Treatment for patients with rheumatic fever and rheumatic heart disease
Therapy is directed toward eliminating the GABHS pharyngitis (if still present) and providing supportive treatment of congestive heart failure.
Treat residual GABHS pharyngitis as outlined above, if still present.
Previously, treatment of the acute inflammatory manifestations of acute rheumatic fever included salicylates, nonsteroidal anti-inflammatory agents (NSAIDs), steroids, and intravenous immunoglobulin (IVIG). However, current data do not show improved cardiac outcomes with the use of these interventions. [46] Thus, these agents are not recommended for the treatment of carditis associated with acute rheumatic fever. However, some of these agents may be of benefit for the arthritis associated with acute rheumatric fever.
In certain instances of severe carditis associated with acute rheumatic fever, glucocorticoids such as prednisone (1-2 mg/kg/day with a maximum of 80 mg) can be used. Oftentimes, these patients have extremely elevated inflammatory markers. Typically, if a patient is also taking aspirin or other NSAIDs, these medications are stopped once glucocorticoids are initiated and then resumed once the course is completed. It is always important to remember to gradually taper the steroid dose if needed for a prolonged period to prevent adrenal insufficiency.
Patients with heart failure due to acute rheumatic fever should be treated appropriately. Include the use of digoxin and diuretics, afterload reduction, supplemental oxygen, bed rest, and sodium and fluid restriction.
Loop diuretics (furosemide) are the most commonly used diuretics in children. Thiazide diuretics such as chlorothiazide can be used in conjunction with loop diuretics. Spironolactone (a mineralocorticoid receptor antagonist) can also be added for further diuresis, specifically in patients with hypokalemia.
Afterload reduction with an agent such as an angiotensin-converting enzyme (ACE)-inhibitor may be effective in improving cardiac output, particularly in the presence of mitral and aortic insufficiency. Start these agents judiciously: Use a small, initial test dose (some patients have an abnormally large response to these agents), and administer them only after correcting hypovolemia. Angiotensin-receptor blockers (ARBs) are an alternative to ACE-inhibitors in patients who cannot tolerate them; however, data are limited in the pediatric population for this class of medication.
When heart failure persists or progresses during an episode of acute rheumatic fever in spite of aggressive medical therapy, surgery is indicated and may be life-saving for severe mitral and/or aortic insufficiency.
Prophylaxis for patients following rheumatic heart disease)
Preventive and prophylactic therapy is indicated after rheumatic fever and acute rheumatic heart disease to prevent further damage to the cardiac valves.
Primary prophylaxis (initial course of antibiotics administered to eradicate the streptococcal infection) also serves as the first course of secondary prophylaxis (prevention of recurrent rheumatic fever and rheumatic heart disease).
Primary prevention of rheumatic fever consists of prompt diagnosis and treatment of GABHS pharyngitis.
Secondary prevention of acute rheumatic fever is very important, as patients who have had acute rheumatic fever are at high risk for recurrence. [86] Furthermore, rheumatic heart disease becomes more severe with each recurrent episode.

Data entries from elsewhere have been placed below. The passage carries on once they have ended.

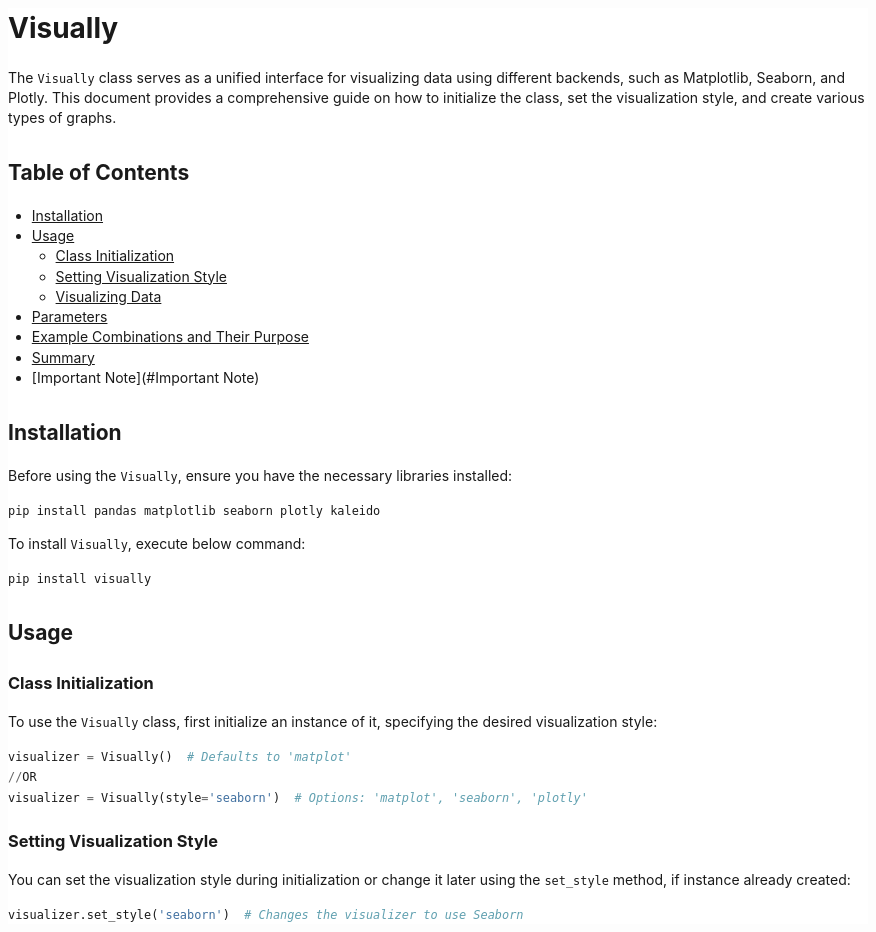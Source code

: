 # Visually

The `Visually` class serves as a unified interface for visualizing data using different backends, such as Matplotlib, Seaborn, and Plotly. This document provides a comprehensive guide on how to initialize the class, set the visualization style, and create various types of graphs.

## Table of Contents
- [Installation](#installation)
- [Usage](#usage)
  - [Class Initialization](#class-initialization)
  - [Setting Visualization Style](#setting-visualization-style)
  - [Visualizing Data](#visualizing-data)
- [Parameters](#parameters)
- [Example Combinations and Their Purpose](#example-combinations-and-their-purpose)
- [Summary](#summary)
- [Important Note](#Important Note)

## Installation

Before using the `Visually`, ensure you have the necessary libraries installed:

```bash
pip install pandas matplotlib seaborn plotly kaleido
```

To install `Visually`, execute below command:

```bash
pip install visually
```

## Usage

### Class Initialization

To use the `Visually` class, first initialize an instance of it, specifying the desired visualization style:

```python
visualizer = Visually()  # Defaults to 'matplot'
//OR
visualizer = Visually(style='seaborn')  # Options: 'matplot', 'seaborn', 'plotly'
```

### Setting Visualization Style

You can set the visualization style during initialization or change it later using the `set_style` method, if instance already created:

```python
visualizer.set_style('seaborn')  # Changes the visualizer to use Seaborn
```
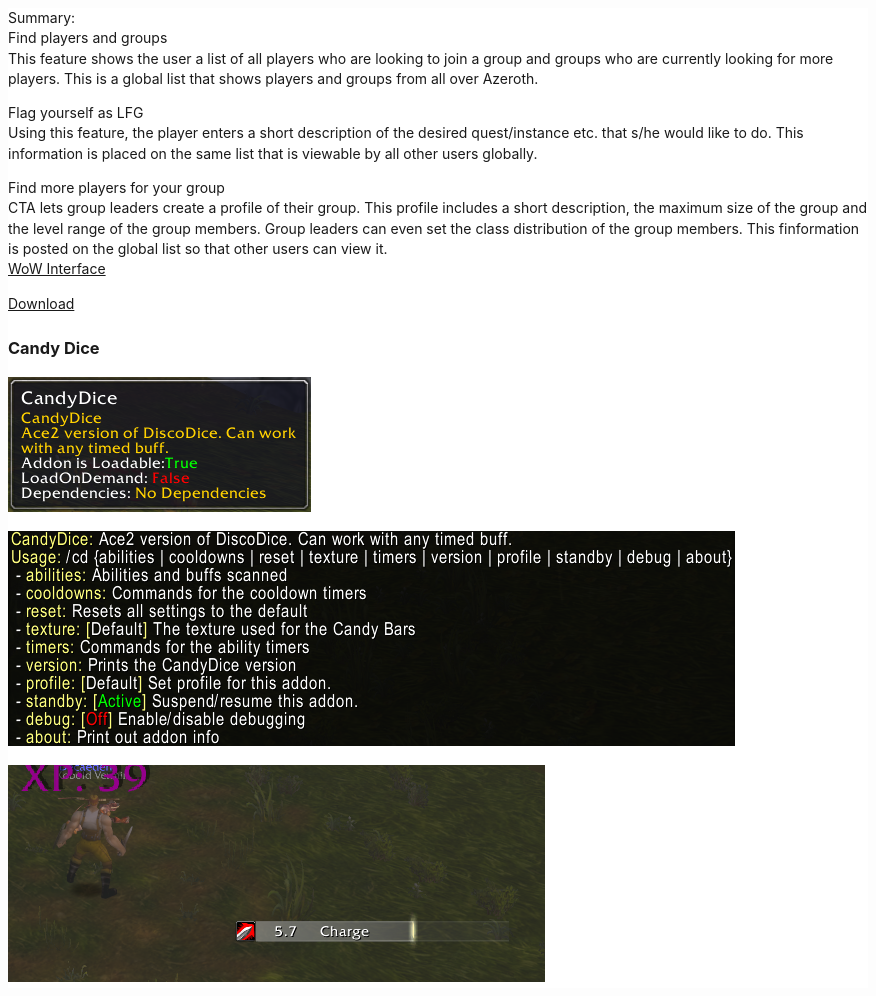 Summary:  
Find players and groups  
This feature shows the user a list of all players who are looking to join a group and groups who are currently looking for more players. This is a global list that shows players and groups from all over Azeroth.  

Flag yourself as LFG  
Using this feature, the player enters a short description of the desired quest/instance etc. that s/he would like to do. This information is placed on the same list that is viewable by all other users globally.  

Find more players for your group  
CTA lets group leaders create a profile of their group. This profile includes a short description, the maximum size of the group and the level range of the group members. Group leaders can even set the class distribution of the group members. This finformation is posted on the global list so that other users can view it.  
[WoW Interface](http://www.wowinterface.com/downloads/info4020-CallToArmsLFGAddOn.html)

[Download](./addons/calltoarms.rar)

### <a name="candydice"></a> Candy Dice
![Candy Dice tooltip](./img/candydicett.png)

![](./img/candydice1.png)

![](./img/candydice2.png)
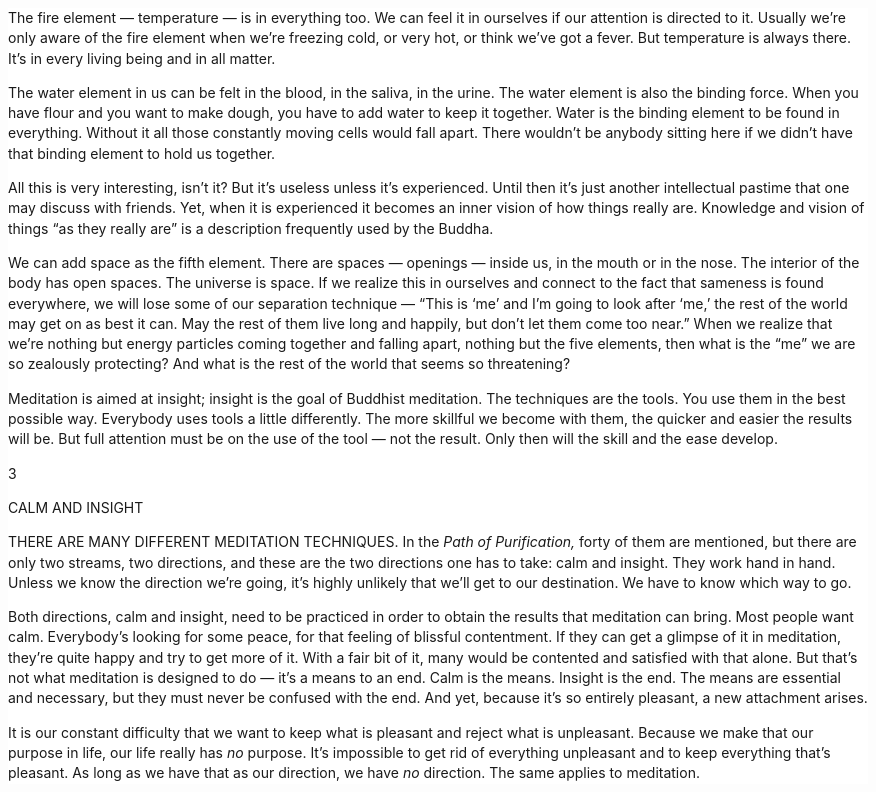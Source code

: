 The fire element — temperature — is in everything too. We can feel it in ourselves if our attention is directed to it. Usually we’re only aware of the fire element when we’re freezing cold, or very hot, or think we’ve got a fever. But temperature is always there. It’s in every living being and in all matter.

The water element in us can be felt in the blood, in the saliva, in the urine. The water element is also the binding force. When you have flour and you want to make dough, you have to add water to keep it together. Water is the binding element to be found in everything. Without it all those constantly moving cells would fall apart. There wouldn’t be anybody sitting here if we didn’t have that binding element to hold us together.

All this is very interesting, isn’t it? But it’s useless unless it’s experienced. Until then it’s just another intellectual pastime that one may discuss with friends. Yet, when it is experienced it becomes an inner vision of how things really are. Knowledge and vision of things “as they really are” is a description frequently used by the Buddha.

We can add space as the fifth element. There are spaces — openings — inside us, in the mouth or in the nose. The interior of the body has open spaces. The universe is space. If we realize this in ourselves and connect to the fact that sameness is found everywhere, we will lose some of our separation technique — “This is ‘me’ and I’m going to look after ‘me,’ the rest of the world may get on as best it can. May the rest of them live long and happily, but don’t let them come too near.” When we realize that we’re nothing but energy particles coming together and falling apart, nothing but the five elements, then what is the “me” we are so zealously protecting? And what is the rest of the world that seems so threatening?

Meditation is aimed at insight; insight is the goal of Buddhist meditation. The techniques are the tools. You use them in the best possible way. Everybody uses tools a little differently. The more skillful we become with them, the quicker and easier the results will be. But full attention must be on the use of the tool — not the result. Only then will the skill and the ease develop.





3

CALM AND INSIGHT





THERE ARE MANY DIFFERENT MEDITATION TECHNIQUES. In the *Path of Purification,* forty of them are mentioned, but there are only two streams, two directions, and these are the two directions one has to take: calm and insight. They work hand in hand. Unless we know the direction we’re going, it’s highly unlikely that we’ll get to our destination. We have to know which way to go.

Both directions, calm and insight, need to be practiced in order to obtain the results that meditation can bring. Most people want calm. Everybody’s looking for some peace, for that feeling of blissful contentment. If they can get a glimpse of it in meditation, they’re quite happy and try to get more of it. With a fair bit of it, many would be contented and satisfied with that alone. But that’s not what meditation is designed to do — it’s a means to an end. Calm is the means. Insight is the end. The means are essential and necessary, but they must never be confused with the end. And yet, because it’s so entirely pleasant, a new attachment arises.

It is our constant difficulty that we want to keep what is pleasant and reject what is unpleasant. Because we make that our purpose in life, our life really has *no* purpose. It’s impossible to get rid of everything unpleasant and to keep everything that’s pleasant. As long as we have that as our direction, we have *no* direction. The same applies to meditation.
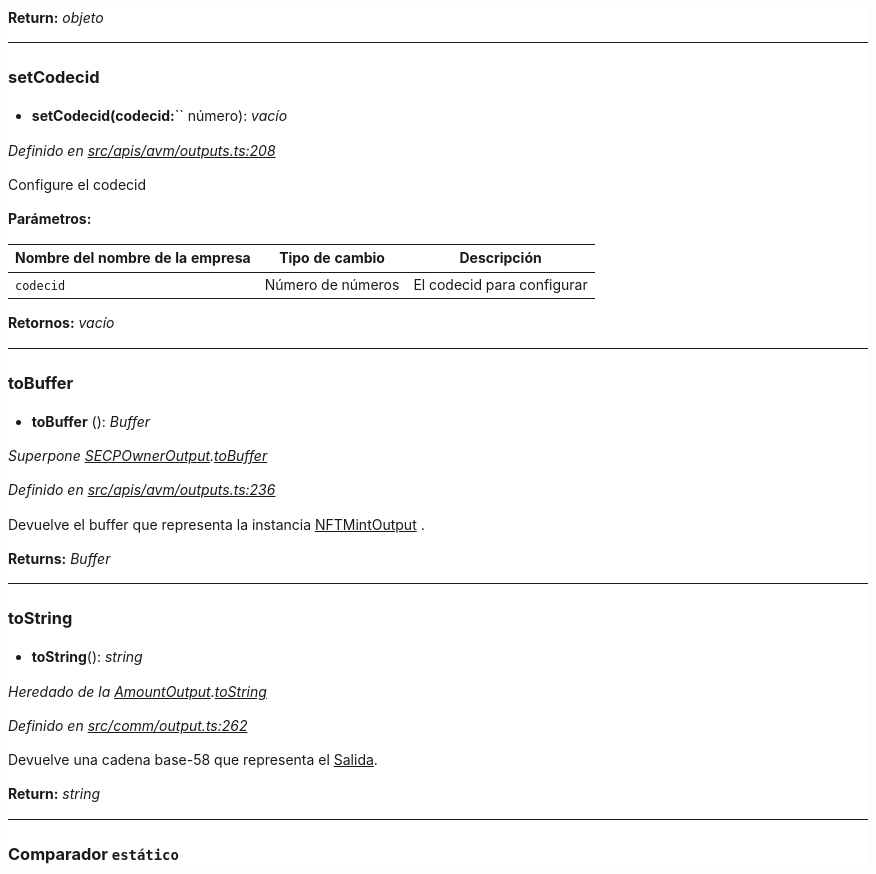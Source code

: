 **Return:** *objeto*

___

### setCodecid

- **setCodecid(codecid:**`` número): *vacío*

*Definido en [src/apis/avm/outputs.ts:208](https://github.com/ava-labs/avalanchejs/blob/ae78dee/src/apis/avm/outputs.ts#L208)*

Configure el codecid

**Parámetros:**

| Nombre del nombre de la empresa | Tipo de cambio | Descripción |
------ | ------ | ------ |
| `codecid` | Número de números | El codecid para configurar |

**Retornos:** *vacío*

___

### toBuffer

- **toBuffer** (): *Buffer*

*Superpone [SECPOwnerOutput](api_platformvm_outputs.secpowneroutput.md).[toBuffer](api_platformvm_outputs.secpowneroutput.md#tobuffer)*

*Definido en [src/apis/avm/outputs.ts:236](https://github.com/ava-labs/avalanchejs/blob/ae78dee/src/apis/avm/outputs.ts#L236)*

Devuelve el buffer que representa la instancia [NFTMintOutput](api_avm_outputs.nftmintoutput.md) .

**Returns:** *Buffer*

___

### toString

- **toString**(): *string*

*Heredado de la [AmountOutput](api_platformvm_outputs.amountoutput.md).[toString](api_platformvm_outputs.amountoutput.md#tostring)*

*Definido en [src/comm/output.ts:262](https://github.com/ava-labs/avalanchejs/blob/ae78dee/src/common/output.ts#L262)*

Devuelve una cadena base-58 que representa el [Salida](../modules/src_common.md#output).

**Return:** *string*

___

### Comparador `estático`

Some studies have shown that recurrence of acute rheumatic fever can result from nonsymptomatic episodes of GAS pharyngitis. [47] Given this, any patients with a history of acute rheumatic fever and evidence of rheumatic heart disease should receive continuous antibiotic prophylaxis.
The preferred medication for secondary prophylaxis of acute rheumatic fever is an injection of 0.6-1.2 million units (dosing based upon weight) of IM benzathine penicillin G every 4 weeks. Administer the same dosage every 3 weeks in areas where rheumatic fever is endemic, in patients with residual carditis, and in high-risk patients. Although PO penicillin prophylaxis is also effective, data from the World Health Organization indicate that the recurrence risk of GABHS pharyngitis is lower when penicillin is administered parentally. [2] Other studies evaluting parenteral versus PO antibiotics as secondary prophylaxis have demonstrated similar results. [48] Some oral alternatives include penicillin V (preferred PO agent, dosed at 250 mg BID), macrolides,and sulfadiazine. If a penicillin allergy has been confirmed in a patient, azithromycin 250 mg or 5 mg/kg once daily is usually the preferred agent used.
The duration of antibiotic prophylaxis is controversial. Continue antibiotic prophylaxis indefinitely for patients at high risk (eg, healthcare workers, teachers, daycare workers) for recurrent GABHS infection. Ideally, one could argue for continuing prophylaxis indefinitely, because recurrent GABHS infection and rheumatic fever can occur at any age; however, the American Heart Association recommends that patients with rheumatic fever without carditis receive prophylactic antibiotics for 5 years or until aged 21 years, whichever is longer. [42] Patients with rheumatic fever and carditis but no valve disease should receive prophylactic antibiotics for 10 years or well into adulthood, whichever is longer. Finally, patients with rheumatic fever with carditis and valve disease should receive antibiotics for at least 10 years or until age 40 years.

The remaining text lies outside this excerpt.